Friday, August 8, 2014

Wine+Thinking About My First Novel=Existential Ramblings

It's been a while since I have thought about it. Just the space of time that I needed, maybe? I stare down at my copy of it, and think, the first version is better.  I should never have second-guessed myself. Maybe other people would have written it in a different way, perhaps it would have been more salable if I had written it according to what gets published nowadays--but I don' t give a shit. I used to give a shit, but now I don't. I shouldn't have given a shit, I shouldn't have cared about what random other people thought, but I did. I shouldn't have done the second edition, but I did.

What is done is done. I can't take it back. People will have to decide for themselves. They had to, anyways. It has always been that way, even if those other people didn't realize it, because they were too affected by what other people thought, just like I was. Maybe people truly can't think for themselves. At least most people can't. We are a social species. At least most of us are. Some of us aren't. I am not. I don't give a shit. Okay, maybe that is a lie. Maybe I do give a shit, but I am trying not to. I am in recovery.

The first edition is better, because it is more true to what I wanted to do in the first place. Maybe it is not realistic, but people who assume that is a bad thing assume that it was meant to be realistic. Maybe it wasn't. Maybe I don't believe in realism as much as I want to believe in it, and definitely not as much as others believe in it. Maybe there is no realism, only subjectivism. We can only interpret the real world, not define it. We are limited to our own subjectivity, no matter how hard we try to prove otherwise. Maybe I subscribe to a different point of view, a point of view contingent on the subjectivity of the writer and the reader, where the two can't meet, since two people cannot ever fully connect mentally in the same way as we can physically, because our minds are isolated from the physical reality of our being. 

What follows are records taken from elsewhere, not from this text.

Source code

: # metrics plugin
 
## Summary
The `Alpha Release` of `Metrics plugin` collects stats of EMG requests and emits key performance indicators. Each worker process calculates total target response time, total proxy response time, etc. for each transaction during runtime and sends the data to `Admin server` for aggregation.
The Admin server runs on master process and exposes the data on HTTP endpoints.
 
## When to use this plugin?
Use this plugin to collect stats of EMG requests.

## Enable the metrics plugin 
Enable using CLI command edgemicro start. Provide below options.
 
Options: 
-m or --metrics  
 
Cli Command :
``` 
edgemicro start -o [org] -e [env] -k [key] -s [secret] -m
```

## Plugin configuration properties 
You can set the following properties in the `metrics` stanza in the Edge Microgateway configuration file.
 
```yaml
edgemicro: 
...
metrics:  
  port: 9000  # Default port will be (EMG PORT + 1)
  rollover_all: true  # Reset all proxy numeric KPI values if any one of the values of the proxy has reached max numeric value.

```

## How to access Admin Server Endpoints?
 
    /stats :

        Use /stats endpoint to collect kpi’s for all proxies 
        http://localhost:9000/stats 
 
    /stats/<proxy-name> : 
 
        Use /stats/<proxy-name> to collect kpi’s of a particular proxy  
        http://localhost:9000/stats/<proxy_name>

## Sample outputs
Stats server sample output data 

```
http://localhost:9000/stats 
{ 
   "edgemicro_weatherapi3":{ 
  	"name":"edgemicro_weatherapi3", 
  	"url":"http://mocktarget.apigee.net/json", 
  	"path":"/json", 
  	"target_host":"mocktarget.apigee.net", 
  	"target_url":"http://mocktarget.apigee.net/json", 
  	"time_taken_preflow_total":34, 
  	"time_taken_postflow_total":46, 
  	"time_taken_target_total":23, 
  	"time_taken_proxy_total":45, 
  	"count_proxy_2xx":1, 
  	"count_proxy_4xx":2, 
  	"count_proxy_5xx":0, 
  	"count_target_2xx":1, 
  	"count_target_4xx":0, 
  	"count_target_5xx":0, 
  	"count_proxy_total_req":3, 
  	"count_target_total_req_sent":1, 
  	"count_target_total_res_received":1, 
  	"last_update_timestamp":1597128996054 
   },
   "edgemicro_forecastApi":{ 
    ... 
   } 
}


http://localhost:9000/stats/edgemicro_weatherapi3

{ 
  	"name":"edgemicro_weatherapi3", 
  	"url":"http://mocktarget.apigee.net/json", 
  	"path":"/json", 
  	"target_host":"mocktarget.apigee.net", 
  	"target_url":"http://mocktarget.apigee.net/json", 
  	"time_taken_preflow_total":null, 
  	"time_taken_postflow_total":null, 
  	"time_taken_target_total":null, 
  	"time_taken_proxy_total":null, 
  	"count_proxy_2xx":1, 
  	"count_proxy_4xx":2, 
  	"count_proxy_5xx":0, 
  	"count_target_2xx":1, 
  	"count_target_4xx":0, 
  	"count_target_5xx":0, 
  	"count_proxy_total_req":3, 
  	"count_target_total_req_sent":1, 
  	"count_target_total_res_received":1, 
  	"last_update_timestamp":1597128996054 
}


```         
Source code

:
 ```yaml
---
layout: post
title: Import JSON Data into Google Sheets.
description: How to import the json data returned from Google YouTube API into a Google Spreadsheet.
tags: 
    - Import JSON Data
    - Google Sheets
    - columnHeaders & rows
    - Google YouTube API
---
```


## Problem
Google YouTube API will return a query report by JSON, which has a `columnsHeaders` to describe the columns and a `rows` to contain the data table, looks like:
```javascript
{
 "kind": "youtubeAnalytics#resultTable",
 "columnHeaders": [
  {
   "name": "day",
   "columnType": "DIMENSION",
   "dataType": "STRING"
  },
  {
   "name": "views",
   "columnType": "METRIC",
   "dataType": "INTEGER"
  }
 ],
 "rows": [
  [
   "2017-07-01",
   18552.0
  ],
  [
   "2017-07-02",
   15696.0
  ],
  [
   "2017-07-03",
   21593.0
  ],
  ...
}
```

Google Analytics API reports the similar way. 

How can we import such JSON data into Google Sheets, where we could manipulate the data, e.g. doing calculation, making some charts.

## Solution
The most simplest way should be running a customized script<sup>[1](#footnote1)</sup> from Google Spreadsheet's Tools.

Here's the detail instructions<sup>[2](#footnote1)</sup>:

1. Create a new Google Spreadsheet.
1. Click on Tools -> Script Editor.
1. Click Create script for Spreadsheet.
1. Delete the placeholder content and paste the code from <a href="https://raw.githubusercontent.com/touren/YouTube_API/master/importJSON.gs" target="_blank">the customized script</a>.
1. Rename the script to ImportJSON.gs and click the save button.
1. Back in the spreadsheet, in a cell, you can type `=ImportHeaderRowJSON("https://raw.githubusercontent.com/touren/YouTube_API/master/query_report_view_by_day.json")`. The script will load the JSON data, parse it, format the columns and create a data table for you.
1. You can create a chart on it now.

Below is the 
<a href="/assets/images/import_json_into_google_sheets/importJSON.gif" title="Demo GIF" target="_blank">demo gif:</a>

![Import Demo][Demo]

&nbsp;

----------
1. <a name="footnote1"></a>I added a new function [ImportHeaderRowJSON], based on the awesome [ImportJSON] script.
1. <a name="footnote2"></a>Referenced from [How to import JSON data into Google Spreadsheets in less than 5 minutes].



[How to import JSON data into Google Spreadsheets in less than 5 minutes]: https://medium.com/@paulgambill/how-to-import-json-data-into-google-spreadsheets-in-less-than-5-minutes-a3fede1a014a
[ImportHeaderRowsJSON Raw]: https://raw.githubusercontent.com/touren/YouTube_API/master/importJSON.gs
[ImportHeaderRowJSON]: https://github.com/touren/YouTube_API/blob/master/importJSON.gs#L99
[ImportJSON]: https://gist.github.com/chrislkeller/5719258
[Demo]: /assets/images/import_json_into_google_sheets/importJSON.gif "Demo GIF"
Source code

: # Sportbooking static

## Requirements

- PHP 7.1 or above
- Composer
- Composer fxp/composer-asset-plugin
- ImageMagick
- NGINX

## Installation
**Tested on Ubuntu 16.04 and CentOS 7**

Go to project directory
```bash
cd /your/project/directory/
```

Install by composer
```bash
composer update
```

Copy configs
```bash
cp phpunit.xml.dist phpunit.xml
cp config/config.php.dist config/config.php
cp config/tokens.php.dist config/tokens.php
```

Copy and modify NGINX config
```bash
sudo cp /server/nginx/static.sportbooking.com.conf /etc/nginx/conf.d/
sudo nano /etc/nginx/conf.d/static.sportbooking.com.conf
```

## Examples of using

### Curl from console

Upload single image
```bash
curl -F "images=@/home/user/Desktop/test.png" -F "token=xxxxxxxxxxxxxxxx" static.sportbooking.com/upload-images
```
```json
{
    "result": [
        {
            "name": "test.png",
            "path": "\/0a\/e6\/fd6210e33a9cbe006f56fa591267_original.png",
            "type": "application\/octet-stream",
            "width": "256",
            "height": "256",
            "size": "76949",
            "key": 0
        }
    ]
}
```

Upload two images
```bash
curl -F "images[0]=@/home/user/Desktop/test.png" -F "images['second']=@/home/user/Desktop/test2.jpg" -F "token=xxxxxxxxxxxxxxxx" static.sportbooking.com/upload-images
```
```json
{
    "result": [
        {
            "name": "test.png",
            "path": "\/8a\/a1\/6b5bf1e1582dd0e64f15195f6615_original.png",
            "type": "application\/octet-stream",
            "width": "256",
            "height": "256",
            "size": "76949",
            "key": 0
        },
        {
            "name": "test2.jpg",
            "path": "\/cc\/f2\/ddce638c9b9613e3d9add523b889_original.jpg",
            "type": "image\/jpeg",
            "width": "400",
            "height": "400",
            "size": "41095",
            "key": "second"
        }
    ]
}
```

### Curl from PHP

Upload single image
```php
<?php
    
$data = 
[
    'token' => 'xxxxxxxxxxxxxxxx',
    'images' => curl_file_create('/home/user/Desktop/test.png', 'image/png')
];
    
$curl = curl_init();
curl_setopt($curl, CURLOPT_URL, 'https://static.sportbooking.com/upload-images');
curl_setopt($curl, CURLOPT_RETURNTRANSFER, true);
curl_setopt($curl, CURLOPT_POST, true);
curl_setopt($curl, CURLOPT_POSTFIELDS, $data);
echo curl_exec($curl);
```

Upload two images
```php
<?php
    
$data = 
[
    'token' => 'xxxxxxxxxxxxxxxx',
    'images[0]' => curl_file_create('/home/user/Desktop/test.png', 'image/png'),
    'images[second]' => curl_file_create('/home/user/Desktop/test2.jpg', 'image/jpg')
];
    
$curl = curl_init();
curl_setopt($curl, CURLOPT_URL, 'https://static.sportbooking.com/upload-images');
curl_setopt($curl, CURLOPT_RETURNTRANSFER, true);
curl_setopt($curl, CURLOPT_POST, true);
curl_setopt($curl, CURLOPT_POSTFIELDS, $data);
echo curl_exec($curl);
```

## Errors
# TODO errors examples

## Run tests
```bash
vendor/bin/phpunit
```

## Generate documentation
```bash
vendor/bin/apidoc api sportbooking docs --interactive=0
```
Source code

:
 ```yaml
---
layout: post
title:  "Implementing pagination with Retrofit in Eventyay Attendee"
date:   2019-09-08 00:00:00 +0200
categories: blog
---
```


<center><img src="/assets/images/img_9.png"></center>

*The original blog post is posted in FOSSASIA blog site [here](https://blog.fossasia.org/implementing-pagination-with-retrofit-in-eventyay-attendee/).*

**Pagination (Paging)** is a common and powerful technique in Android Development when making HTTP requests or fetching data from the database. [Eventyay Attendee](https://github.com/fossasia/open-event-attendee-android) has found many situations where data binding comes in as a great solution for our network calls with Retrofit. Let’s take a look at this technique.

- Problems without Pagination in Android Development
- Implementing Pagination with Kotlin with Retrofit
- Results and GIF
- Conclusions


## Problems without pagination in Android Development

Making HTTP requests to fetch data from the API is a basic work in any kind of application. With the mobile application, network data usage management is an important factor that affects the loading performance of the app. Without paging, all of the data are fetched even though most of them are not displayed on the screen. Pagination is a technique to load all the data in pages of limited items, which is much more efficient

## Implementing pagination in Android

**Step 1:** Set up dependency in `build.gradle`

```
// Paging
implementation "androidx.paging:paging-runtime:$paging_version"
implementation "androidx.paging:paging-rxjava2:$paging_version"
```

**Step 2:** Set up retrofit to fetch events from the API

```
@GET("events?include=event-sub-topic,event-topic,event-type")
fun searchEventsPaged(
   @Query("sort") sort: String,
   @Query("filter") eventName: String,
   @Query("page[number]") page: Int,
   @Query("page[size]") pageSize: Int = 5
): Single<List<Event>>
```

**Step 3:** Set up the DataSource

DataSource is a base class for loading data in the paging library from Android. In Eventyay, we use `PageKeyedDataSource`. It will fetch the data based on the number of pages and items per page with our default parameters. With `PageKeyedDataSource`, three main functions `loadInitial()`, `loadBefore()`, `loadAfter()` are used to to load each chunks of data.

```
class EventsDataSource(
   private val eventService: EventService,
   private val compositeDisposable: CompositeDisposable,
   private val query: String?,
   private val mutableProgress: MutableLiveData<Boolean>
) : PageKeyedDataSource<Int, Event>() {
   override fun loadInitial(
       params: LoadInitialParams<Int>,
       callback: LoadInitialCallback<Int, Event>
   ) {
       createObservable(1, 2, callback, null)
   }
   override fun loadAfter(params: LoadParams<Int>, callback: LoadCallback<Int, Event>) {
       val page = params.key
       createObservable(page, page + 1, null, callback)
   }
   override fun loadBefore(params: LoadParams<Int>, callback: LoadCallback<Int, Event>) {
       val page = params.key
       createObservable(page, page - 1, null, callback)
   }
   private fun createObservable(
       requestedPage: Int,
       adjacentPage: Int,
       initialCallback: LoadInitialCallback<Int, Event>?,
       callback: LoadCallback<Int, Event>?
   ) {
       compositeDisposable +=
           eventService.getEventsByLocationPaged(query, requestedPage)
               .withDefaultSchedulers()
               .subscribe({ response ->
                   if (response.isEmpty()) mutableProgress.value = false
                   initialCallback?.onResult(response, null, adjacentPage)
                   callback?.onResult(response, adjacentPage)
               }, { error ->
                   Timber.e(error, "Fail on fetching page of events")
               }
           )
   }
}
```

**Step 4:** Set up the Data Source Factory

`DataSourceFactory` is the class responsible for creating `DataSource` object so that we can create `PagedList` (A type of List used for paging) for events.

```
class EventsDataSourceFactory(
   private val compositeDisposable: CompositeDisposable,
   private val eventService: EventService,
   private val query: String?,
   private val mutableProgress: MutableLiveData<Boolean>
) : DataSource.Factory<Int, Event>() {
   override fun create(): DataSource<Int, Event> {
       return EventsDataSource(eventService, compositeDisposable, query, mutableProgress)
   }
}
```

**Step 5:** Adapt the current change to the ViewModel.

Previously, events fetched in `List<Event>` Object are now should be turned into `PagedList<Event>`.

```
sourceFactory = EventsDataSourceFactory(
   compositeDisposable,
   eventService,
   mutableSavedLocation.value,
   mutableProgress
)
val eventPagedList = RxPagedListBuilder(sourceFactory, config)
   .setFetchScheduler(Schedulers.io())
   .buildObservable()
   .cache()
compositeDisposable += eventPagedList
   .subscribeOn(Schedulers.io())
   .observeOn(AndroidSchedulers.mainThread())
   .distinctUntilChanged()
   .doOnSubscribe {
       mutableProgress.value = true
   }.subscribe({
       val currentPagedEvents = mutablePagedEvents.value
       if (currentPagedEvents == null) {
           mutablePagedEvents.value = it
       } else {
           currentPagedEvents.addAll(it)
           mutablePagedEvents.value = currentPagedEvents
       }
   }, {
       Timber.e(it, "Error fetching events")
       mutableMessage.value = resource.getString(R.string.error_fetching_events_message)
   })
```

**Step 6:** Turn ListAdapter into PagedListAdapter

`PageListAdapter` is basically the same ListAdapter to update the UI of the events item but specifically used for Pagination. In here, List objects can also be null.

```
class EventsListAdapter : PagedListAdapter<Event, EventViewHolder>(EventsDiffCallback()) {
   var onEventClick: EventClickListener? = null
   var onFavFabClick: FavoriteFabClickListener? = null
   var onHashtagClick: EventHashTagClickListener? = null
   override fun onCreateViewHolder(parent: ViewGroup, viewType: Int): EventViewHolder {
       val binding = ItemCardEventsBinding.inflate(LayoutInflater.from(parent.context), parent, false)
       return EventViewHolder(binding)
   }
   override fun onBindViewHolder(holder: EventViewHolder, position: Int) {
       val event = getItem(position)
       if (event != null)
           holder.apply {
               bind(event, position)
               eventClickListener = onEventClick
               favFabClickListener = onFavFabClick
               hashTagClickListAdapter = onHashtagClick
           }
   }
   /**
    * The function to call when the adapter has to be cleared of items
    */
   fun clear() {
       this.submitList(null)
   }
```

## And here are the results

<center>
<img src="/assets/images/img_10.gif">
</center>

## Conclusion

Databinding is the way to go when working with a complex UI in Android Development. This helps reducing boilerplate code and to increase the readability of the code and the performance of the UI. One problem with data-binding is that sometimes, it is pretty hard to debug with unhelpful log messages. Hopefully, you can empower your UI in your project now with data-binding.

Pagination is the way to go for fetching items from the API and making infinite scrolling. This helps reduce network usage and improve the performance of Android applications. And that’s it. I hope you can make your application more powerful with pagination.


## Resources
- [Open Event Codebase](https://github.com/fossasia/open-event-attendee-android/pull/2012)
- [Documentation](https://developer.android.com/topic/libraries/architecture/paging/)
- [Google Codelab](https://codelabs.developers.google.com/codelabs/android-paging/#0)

They aren't really isolated, but it seems that way. We can only see things through our own eyes. We can try to see things through other people's eyes, but we can't truly. We should try, but it is an effort in futility. That's why we should always treat each other as we would want to be treated. That's why we should think really hard before we try to tell people that they are wrong in the way they are thinking, because, they might be wrong according to our point of view, but that doesn't meant that they are wrong, and that we are right. That doesn't mean that we are wrong and they are right. It is all relative.

But what about taking life, you say? That, I say, I don't know. I would like to say that we both can agree that it is wrong, but is it always wrong? Can we know? Just because I think it should be wrong, that I believe that it is wrong, does it make it wrong?

I take a moment to sit back and read what I have just written and realize that I have gotten way off track--or have I? I didn't really have a plan when I set out to write this, so I reasonable can't really say that. It is what it is. I can change it, but should I? Is it better or worse, or just different?

I can answer those questions, but then, I would only be answering them for me and not necessarily for everyone else. That is just the nature of language.